If the other person has children as well, it might be wise to orchestrate early get-togethers with just one set of children. But you also need—and here’s where single parents fall short—a silhouette of the type of family you are hoping to create.
Instead, make opportunities for them to get to know each other, but don’t force it. At first reference your date as “a friend” or if your kids are prepared, call them your “date.” Casual introductions are fine when you start dating someone, but don’t proactively put your kids and the person together until you are pretty sure there are real possibilities for the relationship.

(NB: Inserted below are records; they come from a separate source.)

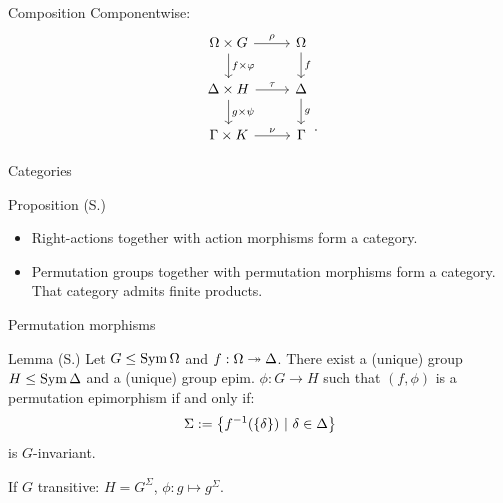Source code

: \documentclass{beamer}
\theoremstyle{plain}
\theoremstyle{definition}
\begin{document}
\begin{frame}{Composition}
Componentwise:
\[
\begin{tikzcd}[ampersand replacement=\&]
    \Omega \times G
        \ar[r, "\rho"]
        \ar[d, "f \times \varphi"]
    \&
    \Omega
        \ar[d, "f"]
    \\
    \Delta \times H
        \ar[r, "\tau"]
        \ar[d, "g \times \psi"]
    \&
    \Delta
        \ar[d, "g"]
    \\
    \Gamma \times K
        \ar[r, "\nu"]
    \&
    \Gamma
\end{tikzcd}
\raisebox{-3em}{.}
\]
\end{frame}

\begin{frame}{Categories}
\begin{block}{Proposition (S.)}
\begin{itemize}
\item Right-actions together with action morphisms form a category.
\item
Permutation groups together with permutation morphisms form a category.
That category admits finite products.
\end{itemize}
\end{block}
\end{frame}


\begin{frame}{Permutation morphisms}
\begin{block}{Lemma (S.)}
Let $G \leq \operatorname{Sym} \Omega$ and $f : \Omega \twoheadrightarrow \Delta$.
There exist a (unique) group $H \leq \operatorname{Sym} \Delta$ and a (unique)
group epim. $\phi : G \to H$ such that
$(f, \phi)$ is a permutation epimorphism
if and only if:
\[
    \Sigma :=  \left\{  f ^ {-1}( \left\{ \delta \right\} ) ~|~ \delta \in \Delta  \right\} 
\]
is $G$-invariant.
\end{block}


\pause
If $G$ transitive: $H = G ^ \Sigma$, $\phi : g \mapsto g ^ \Sigma$.
\end{frame}


%
\end{document}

Soft invitations such as, “Roger will be having dinner with me on Saturday. Children of all ages, young to old, benefit when a parent says, “I can see that the idea of my dating scares you. and probably don’t want any more changes to our family. I appreciate your being honest with me.” Use phrases like “this scares you,” “you’re afraid that our family won’t be the same,” or “you don’t want to have to change schools or leave your friends.” This type of response validates the child’s fears. If you fall in love don’t abandon your kids by spending all of your free time with your newfound love. This is especially true for children under the age of five, who can bond to someone you are dating more quickly than you can.
Make sure to only make introductions with your kids if you have confidence in your relationship with your new partner, as to not have your kids meet someone new only to see them go away in a matter of weeks or less.
Whether or not they already know, think about how you expect your child to receive this new partner once they meet them.
This year I came home four times from college and he was in town every single time.
After I went back to campus each time Mom said, ‘I never get to see you!
If you and the other parent are still transitioning your kids into the new parenting schedule, you may want to wait until you notice that your kids are comfortable with the new routine.
Introducing new things one step at a time will help your kids not to feel overwhelmed by all of the changes, so consider that as you make the decision about when you introduce your new partner to your kids.
The first rule of thumb when dating after divorce is to keep your children's needs at the forefront of all decisions you make.